每个反应管分别加入 2 μL 正向引物和 2 μL 反向引物(引物浓度 10 μM,对于多个反应、步骤 1 和步骤 2 可以混合后再分装至反应管中);向反应管中依次加入 12.1 μL ddH2O 和 2 μL 核酸模板(可根据核酸浓度调整加入的核酸模板体积,并相应调整加入的 ddH2O 体积,至模板与 ddH2O 总体积为 14.1 μL)。
4. 最后向反应管中加入 2.5 μL B buffer 并充分混合(请务必上下颠倒甩动反应管 8 ~ 10 次进行混匀(可涡旋混匀);对于多个反应,建议将 B buffer 加至反应管的盖子内侧上下颠倒后混匀);
5. 混匀后,将反应液甩(或快速离心)至管子底部,然后立即将反应管放入恒温设备中。
6. 37 ~ 39 ºC 孵育 30 min。
7. 反应结束后,加入 50 μL酚/氯仿(1:1),充分振荡均匀,注意,该步骤可使用涡旋振荡器剧烈振荡混匀。12000 rpm离心5 min,取 5 μL 上清进行琼脂糖凝胶电泳(胶浓度一般为1.5 % ~ 2 %)检测。
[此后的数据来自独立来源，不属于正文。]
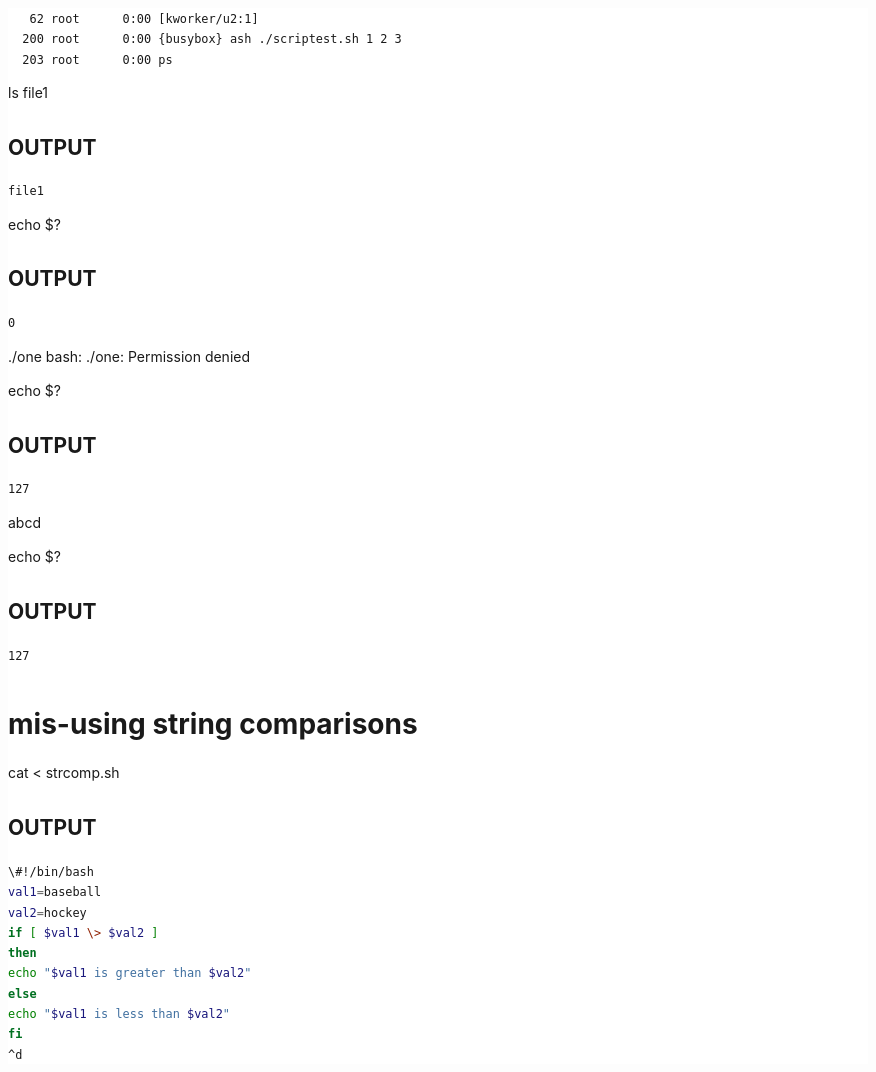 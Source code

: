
 ```
   62 root      0:00 [kworker/u2:1]
  200 root      0:00 {busybox} ash ./scriptest.sh 1 2 3
  203 root      0:00 ps
```

ls file1

## OUTPUT

```
file1
```

echo $?

## OUTPUT 

```
0
```

./one
bash: ./one: Permission denied
 
echo $?

## OUTPUT 

```
127
``` 
abcd
 
echo $?

 ## OUTPUT

```
127
```
 
# mis-using string comparisons

cat < strcomp.sh 

 ## OUTPUT
 
```bash
\#!/bin/bash
val1=baseball
val2=hockey
if [ $val1 \> $val2 ]
then
echo "$val1 is greater than $val2"
else
echo "$val1 is less than $val2"
fi
^d
```
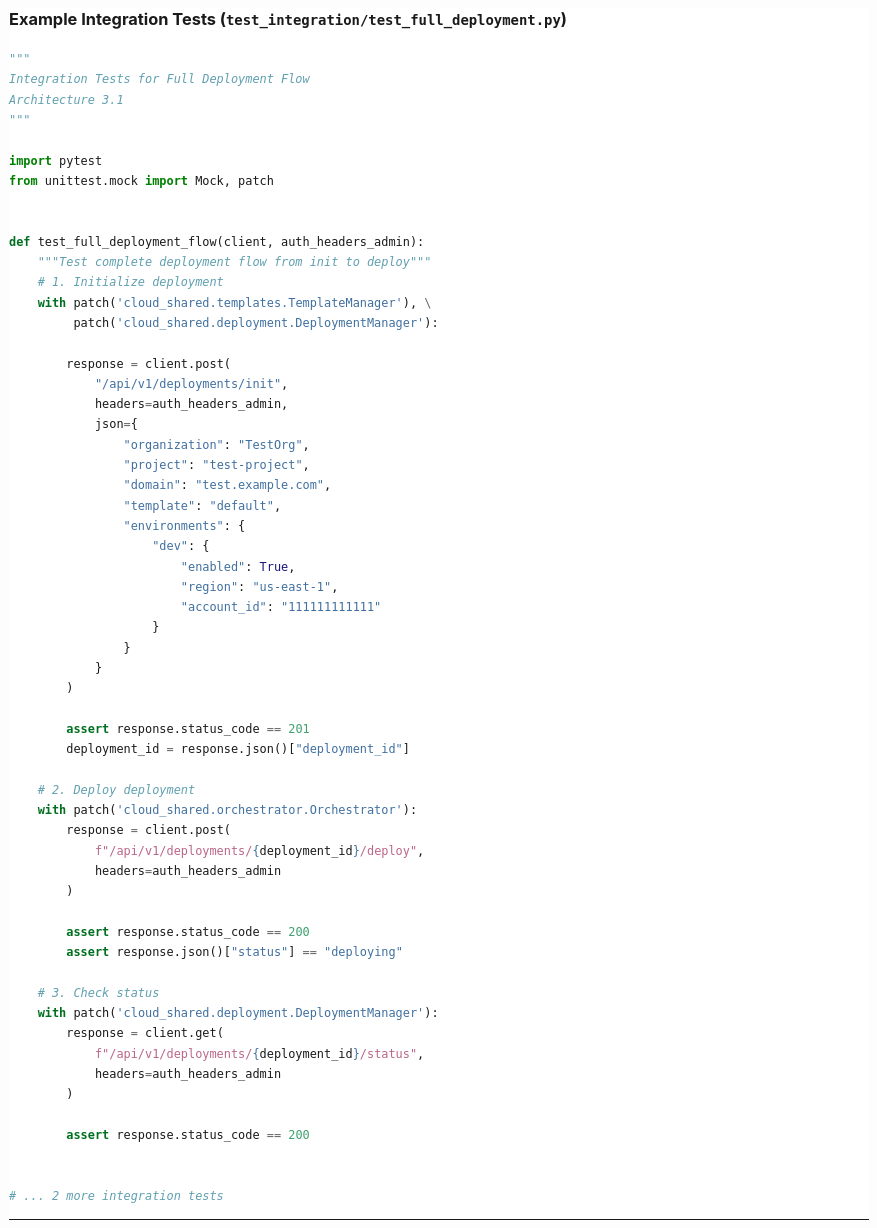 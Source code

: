 
### Example Integration Tests (`test_integration/test_full_deployment.py`)

```python
"""
Integration Tests for Full Deployment Flow
Architecture 3.1
"""

import pytest
from unittest.mock import Mock, patch


def test_full_deployment_flow(client, auth_headers_admin):
    """Test complete deployment flow from init to deploy"""
    # 1. Initialize deployment
    with patch('cloud_shared.templates.TemplateManager'), \
         patch('cloud_shared.deployment.DeploymentManager'):

        response = client.post(
            "/api/v1/deployments/init",
            headers=auth_headers_admin,
            json={
                "organization": "TestOrg",
                "project": "test-project",
                "domain": "test.example.com",
                "template": "default",
                "environments": {
                    "dev": {
                        "enabled": True,
                        "region": "us-east-1",
                        "account_id": "111111111111"
                    }
                }
            }
        )

        assert response.status_code == 201
        deployment_id = response.json()["deployment_id"]

    # 2. Deploy deployment
    with patch('cloud_shared.orchestrator.Orchestrator'):
        response = client.post(
            f"/api/v1/deployments/{deployment_id}/deploy",
            headers=auth_headers_admin
        )

        assert response.status_code == 200
        assert response.json()["status"] == "deploying"

    # 3. Check status
    with patch('cloud_shared.deployment.DeploymentManager'):
        response = client.get(
            f"/api/v1/deployments/{deployment_id}/status",
            headers=auth_headers_admin
        )

        assert response.status_code == 200


# ... 2 more integration tests
```

--- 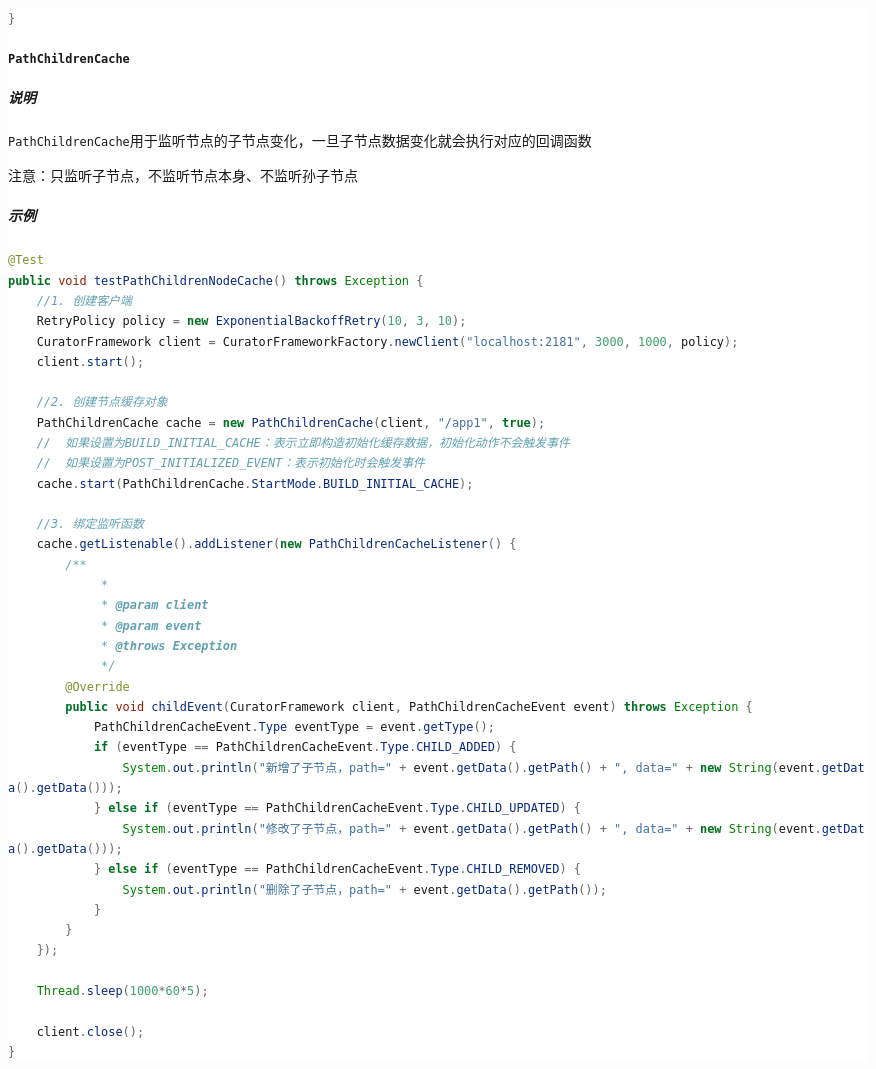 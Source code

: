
 ```java
}
```

#### `PathChildrenCache`

##### 说明

`PathChildrenCache`用于监听节点的子节点变化，一旦子节点数据变化就会执行对应的回调函数

注意：只监听子节点，不监听节点本身、不监听孙子节点

##### 示例

```java
@Test
public void testPathChildrenNodeCache() throws Exception {
    //1. 创建客户端
    RetryPolicy policy = new ExponentialBackoffRetry(10, 3, 10);
    CuratorFramework client = CuratorFrameworkFactory.newClient("localhost:2181", 3000, 1000, policy);
    client.start();

    //2. 创建节点缓存对象
    PathChildrenCache cache = new PathChildrenCache(client, "/app1", true);
    //  如果设置为BUILD_INITIAL_CACHE：表示立即构造初始化缓存数据，初始化动作不会触发事件
    //  如果设置为POST_INITIALIZED_EVENT：表示初始化时会触发事件
    cache.start(PathChildrenCache.StartMode.BUILD_INITIAL_CACHE);

    //3. 绑定监听函数
    cache.getListenable().addListener(new PathChildrenCacheListener() {
        /**
             *
             * @param client
             * @param event
             * @throws Exception
             */
        @Override
        public void childEvent(CuratorFramework client, PathChildrenCacheEvent event) throws Exception {
            PathChildrenCacheEvent.Type eventType = event.getType();
            if (eventType == PathChildrenCacheEvent.Type.CHILD_ADDED) {
                System.out.println("新增了子节点，path=" + event.getData().getPath() + ", data=" + new String(event.getData().getData()));
            } else if (eventType == PathChildrenCacheEvent.Type.CHILD_UPDATED) {
                System.out.println("修改了子节点，path=" + event.getData().getPath() + ", data=" + new String(event.getData().getData()));
            } else if (eventType == PathChildrenCacheEvent.Type.CHILD_REMOVED) {
                System.out.println("删除了子节点，path=" + event.getData().getPath());
            }
        }
    });

    Thread.sleep(1000*60*5);
    
    client.close();
}
```
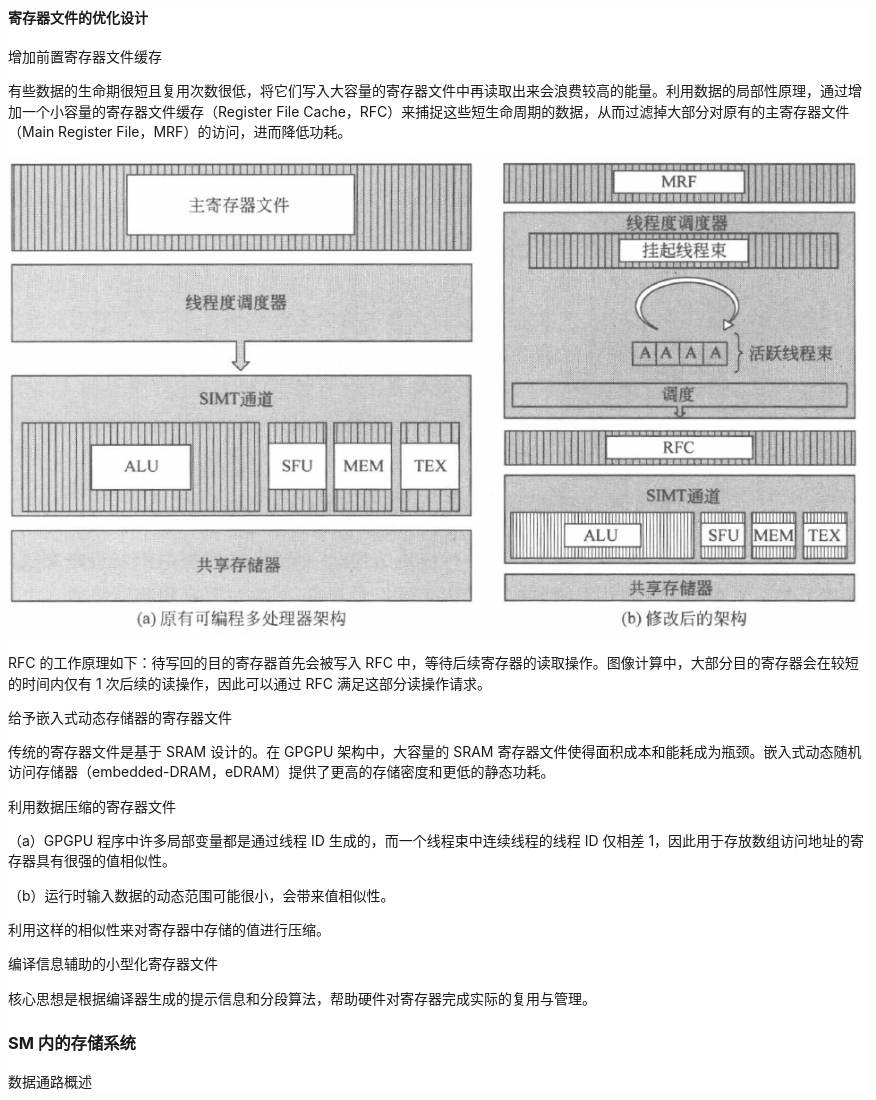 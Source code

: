#### 寄存器文件的优化设计

增加前置寄存器文件缓存

有些数据的生命期很短且复用次数很低，将它们写入大容量的寄存器文件中再读取出来会浪费较高的能量。利用数据的局部性原理，通过增加一个小容量的寄存器文件缓存（Register File Cache，RFC）来捕捉这些短生命周期的数据，从而过滤掉大部分对原有的主寄存器文件（Main Register File，MRF）的访问，进而降低功耗。

![](assets/寄存器优化.png)

RFC 的工作原理如下：待写回的目的寄存器首先会被写入 RFC 中，等待后续寄存器的读取操作。图像计算中，大部分目的寄存器会在较短的时间内仅有 1 次后续的读操作，因此可以通过 RFC 满足这部分读操作请求。

给予嵌入式动态存储器的寄存器文件

传统的寄存器文件是基于 SRAM 设计的。在 GPGPU 架构中，大容量的 SRAM 寄存器文件使得面积成本和能耗成为瓶颈。嵌入式动态随机访问存储器（embedded-DRAM，eDRAM）提供了更高的存储密度和更低的静态功耗。

利用数据压缩的寄存器文件

（a）GPGPU 程序中许多局部变量都是通过线程 ID 生成的，而一个线程束中连续线程的线程 ID 仅相差 1，因此用于存放数组访问地址的寄存器具有很强的值相似性。

（b）运行时输入数据的动态范围可能很小，会带来值相似性。

利用这样的相似性来对寄存器中存储的值进行压缩。

编译信息辅助的小型化寄存器文件

核心思想是根据编译器生成的提示信息和分段算法，帮助硬件对寄存器完成实际的复用与管理。

### SM 内的存储系统

数据通路概述
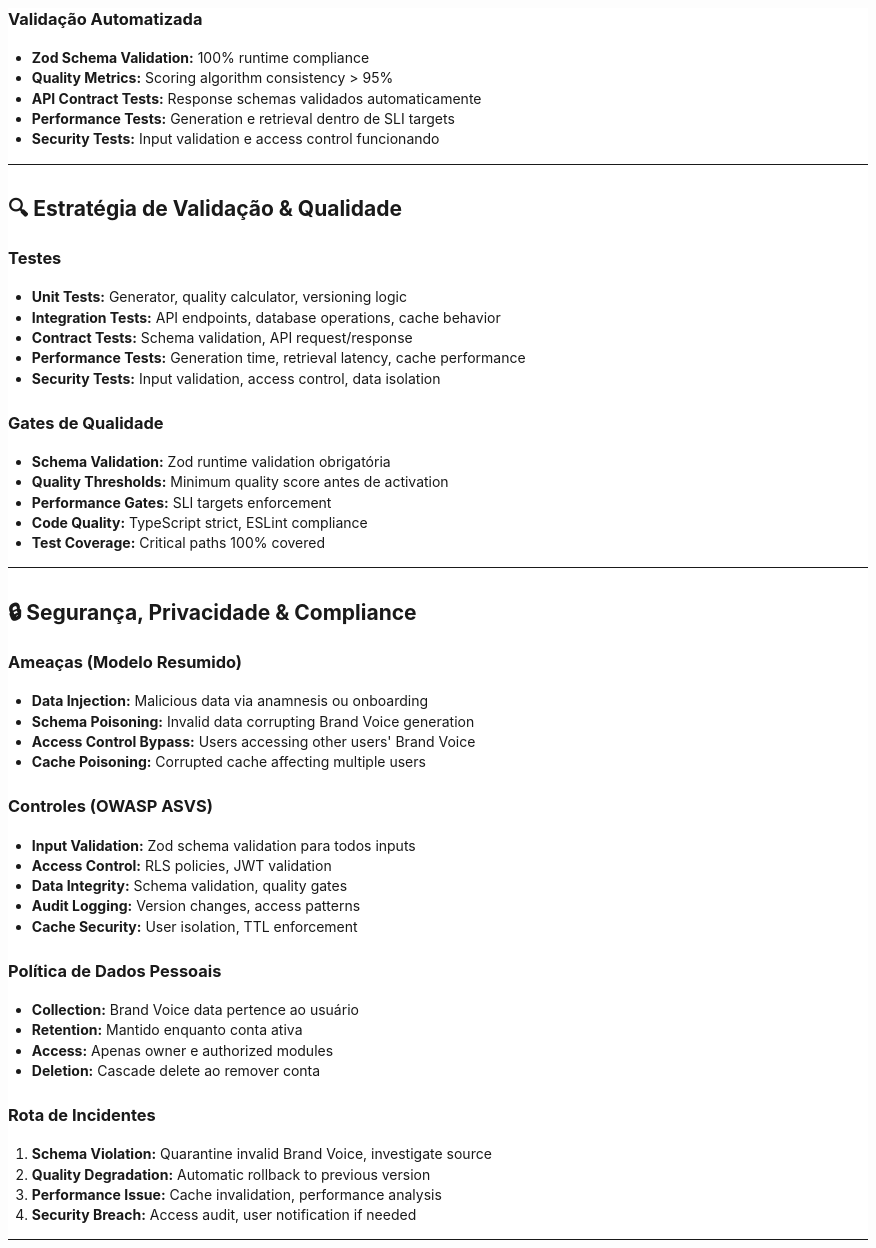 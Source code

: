 ### Validação Automatizada
- **Zod Schema Validation:** 100% runtime compliance
- **Quality Metrics:** Scoring algorithm consistency > 95%
- **API Contract Tests:** Response schemas validados automaticamente
- **Performance Tests:** Generation e retrieval dentro de SLI targets
- **Security Tests:** Input validation e access control funcionando

---

## 🔍 Estratégia de Validação & Qualidade

### Testes
- **Unit Tests:** Generator, quality calculator, versioning logic
- **Integration Tests:** API endpoints, database operations, cache behavior
- **Contract Tests:** Schema validation, API request/response
- **Performance Tests:** Generation time, retrieval latency, cache performance
- **Security Tests:** Input validation, access control, data isolation

### Gates de Qualidade
- **Schema Validation:** Zod runtime validation obrigatória
- **Quality Thresholds:** Minimum quality score antes de activation
- **Performance Gates:** SLI targets enforcement
- **Code Quality:** TypeScript strict, ESLint compliance
- **Test Coverage:** Critical paths 100% covered

---

## 🔒 Segurança, Privacidade & Compliance

### Ameaças (Modelo Resumido)
- **Data Injection:** Malicious data via anamnesis ou onboarding
- **Schema Poisoning:** Invalid data corrupting Brand Voice generation
- **Access Control Bypass:** Users accessing other users' Brand Voice
- **Cache Poisoning:** Corrupted cache affecting multiple users

### Controles (OWASP ASVS)
- **Input Validation:** Zod schema validation para todos inputs
- **Access Control:** RLS policies, JWT validation
- **Data Integrity:** Schema validation, quality gates
- **Audit Logging:** Version changes, access patterns
- **Cache Security:** User isolation, TTL enforcement

### Política de Dados Pessoais
- **Collection:** Brand Voice data pertence ao usuário
- **Retention:** Mantido enquanto conta ativa
- **Access:** Apenas owner e authorized modules
- **Deletion:** Cascade delete ao remover conta

### Rota de Incidentes
1. **Schema Violation:** Quarantine invalid Brand Voice, investigate source
2. **Quality Degradation:** Automatic rollback to previous version
3. **Performance Issue:** Cache invalidation, performance analysis
4. **Security Breach:** Access audit, user notification if needed

---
图1 阴性对照(N)和阳性对照(P)的RAA扩增及电泳检测
检测灵敏度:
本试剂盒检测极限约为1×102拷贝/反应(试剂盒的检测灵敏度与目的序列的GC含量及引物的扩增效率有关)。
注意事项及安全提示:
1. 本产品仅供科研使用。使用前请仔细阅读说明书,严格按照说明书操作。违反或者未按说明书进行操作可能导致错误结果。
2. 产品应依照说明书要求,储存于合适的环境和温度下,并在有效期内使用。储存不当或产品过期可能导致错误结果。
3. 为避免交叉污染,试剂配制区及检测区应分隔开。
4. 实验需设置不加模板的空白对照,以确认是否有待扩增核酸的污染。
5. 如用于病毒等病理样品检测,所有检测样本及试剂均按照传染性物质对待,实验过程中穿工作服,戴一次性手套,并经常更换手套,以做好工作人员的防护并避免交叉污染。
6. 不能使用过有效期的产品。